Pan-Canadian study on variations in research ethics boards' reviews of a research project involving placebo use.

AuthorPatenaude, Johane

Introduction

In Canada, since 1996, researchers have abided by ethical norms (2) intended to protect research subjects without unduly hindering the functioning of research projects. To this end, research ethics boards [REBs] have been entrusted with the responsibility for overseeing the protection of research subjects under the terms of recognized norms, including the Tri-Council Policy Statement [TCPS]. (3) One of the objectives of TCPS policy was "to harmonize the ethics review process. The Agencies expect that REBs will benefit from common procedures within a shared ethical framework". (4) Moreover, since 1997, when reviewing clinical trials, REBs have also been able to turn to the Good Clinical Practice [GCP] guidelines. (5)

Since these norms were implemented, the need has emerged to review, modify, and harmonize them. In the fall of 2001, Health Canada and the Canadian Institutes of Health Research [CIHR] set up the National Placebo Working Committee "to help determine the appropriate use of placebos in clinical trials in Canada." (6) One of this group's objectives was to harmonize Good Clinical Practice (E10) (7) [GCP (E10)] with the TCPS, (8) in particular as it related to the diversity of terms employed regarding placebo use in clinical trials.
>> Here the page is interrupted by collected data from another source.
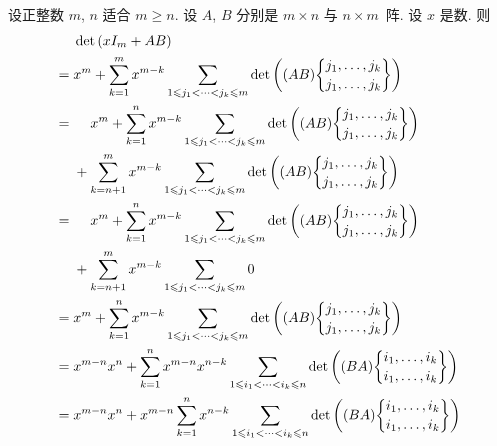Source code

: \documentclass[../libro.tex]{subfiles}
\begin{document}
\begin{example}
    设正整数 \(m\), \(n\) 适合 \(m \geq n\).
    设 \(A\), \(B\) 分别是 \(m \times n\) 与 \(n \times m\)~阵.
    设 \(x\) 是数.
    则
    \begin{align*}
        &
        \det {(xI_m + AB)}
        \\
        = {} &
        x^m
        + \sum_{k = 1}^{m}
        {x^{m-k}
            \sum_{1 \leq j_1 < \dots < j_k \leq m}
            \det {\left(
                    (AB)\submat{j_1,\dots,j_k}{j_1,\dots,j_k}
            \right)}
        }
        \\
        = {} &
        \hphantom{{} + {}}
        x^m
        + \sum_{k = 1}^{n}
        {x^{m-k}
            \sum_{1 \leq j_1 < \dots < j_k \leq m}
            \det {\left(
                    (AB)\submat{j_1,\dots,j_k}{j_1,\dots,j_k}
            \right)}
        }
        \\
        &
        + \sum_{k = n+1}^{m}
        {x^{m-k}
            \sum_{1 \leq j_1 < \dots < j_k \leq m}
            \det {\left(
                    (AB)\submat{j_1,\dots,j_k}{j_1,\dots,j_k}
            \right)}
        }
        \\
        = {} &
        \hphantom{{} + {}}
        x^m
        + \sum_{k = 1}^{n}
        {x^{m-k}
            \sum_{1 \leq j_1 < \dots < j_k \leq m}
            \det {\left(
                    (AB)\submat{j_1,\dots,j_k}{j_1,\dots,j_k}
            \right)}
        }
        \\
        &
        + \sum_{k = n+1}^{m}
        {x^{m-k}
            \sum_{1 \leq j_1 < \dots < j_k \leq m}
            0
        }
        \\
        = {} &
        x^m
        + \sum_{k = 1}^{n}
        {x^{m-k}
            \sum_{1 \leq j_1 < \dots < j_k \leq m}
            \det {\left(
                    (AB)\submat{j_1,\dots,j_k}{j_1,\dots,j_k}
            \right)}
        }
        \\
        = {} &
        x^{m-n} x^n
        + \sum_{k = 1}^{n}
        {x^{m-n} x^{n-k}
            \sum_{1 \leq i_1 < \dots < i_k \leq n}
            \det {\left(
                    (BA)\submat{i_1,\dots,i_k}{i_1,\dots,i_k}
            \right)}
        }
        \\
        = {} &
        x^{m-n} x^n
        + x^{m-n} \sum_{k = 1}^{n}
        {x^{n-k}
            \sum_{1 \leq i_1 < \dots < i_k \leq n}
            \det {\left(
                    (BA)\submat{i_1,\dots,i_k}{i_1,\dots,i_k}
            \right)}
        }
        \\

\end{align*}
\end{example}
\end{document}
GCP (E10) allows for the possibility of offering a placebo in these situations:

2.1.3 Ethical Issues.... In cases where an available treatment is known to prevent serious harm, such as death or irreversible morbidity in the study population, it is generally inappropriate to use a placebo control. There are occasional exceptions, however, such as cases in which standard therapy has toxicity so severe that many patients have refused to receive it. In other situations, when there is no serious harm, it is generally considered ethical to ask patients to participate in a placebo-controlled trial, even if they may experience discomfort as a result, provided the setting is noncoercive and patients are fully informed about available therapies and the consequences of delaying treatment. (9) Like GCP (E10), article 7.4 of the TCPS forbids the use of a placebo "when standard therapies or interventions are available for a particular patient population". However, exceptions to this prohibition are identified:

Consistent with clinical equipoise, a placebo may be used as the control treatment in a clinical trial in the following circumstances: (a) There is no standard treatment; (b) Standard therapy has been shown to be no better than placebo; (c) Evidence has arisen creating substantial doubt regarding the net therapeutic advantage of standard therapy; (d) Effective treatment is not available to patients due to cost constraints or short supply (this may only be applied when background conditions of justice prevail within the health care system in question; for example, a placebo-controlled trial is not permissible when effective but costly treatment is made available to the rich but remains unavailable to the poor or uninsured.); (e) In a population of patients who are refractory to standard treatment and for whom no standard second-line treatment exists; (f) Testing add-on treatment to standard therapy when all subjects in the trial receive all treatments that would normally be prescribed; or (g) Patients have provided an informed refusal of standard therapy for a minor condition for which patients commonly refuse treatment and when withholding such therapy will not lead to undue suffering or the possibility of irreversible harm of any magnitude. (10) REBs' ethical review of the acceptability of placebo use is based on two factors: their familiarity with the principal sets of norms for Canada, namely the TCPS and GCP (E10), and how they interpret these norms. At present, the great divergences among REBs' decisions result in the approval in some institutions of research projects for clinical trials involving placebo use that are rejected by others. For researchers, this inconsistency can mean differing requirements to modify a research project from one REB to another, a circumstance that is extremely undesirable in the context of multicentre research. Several studies (11) have assumed the existence of significant divergences in the way REBs apply purportedly shared norms.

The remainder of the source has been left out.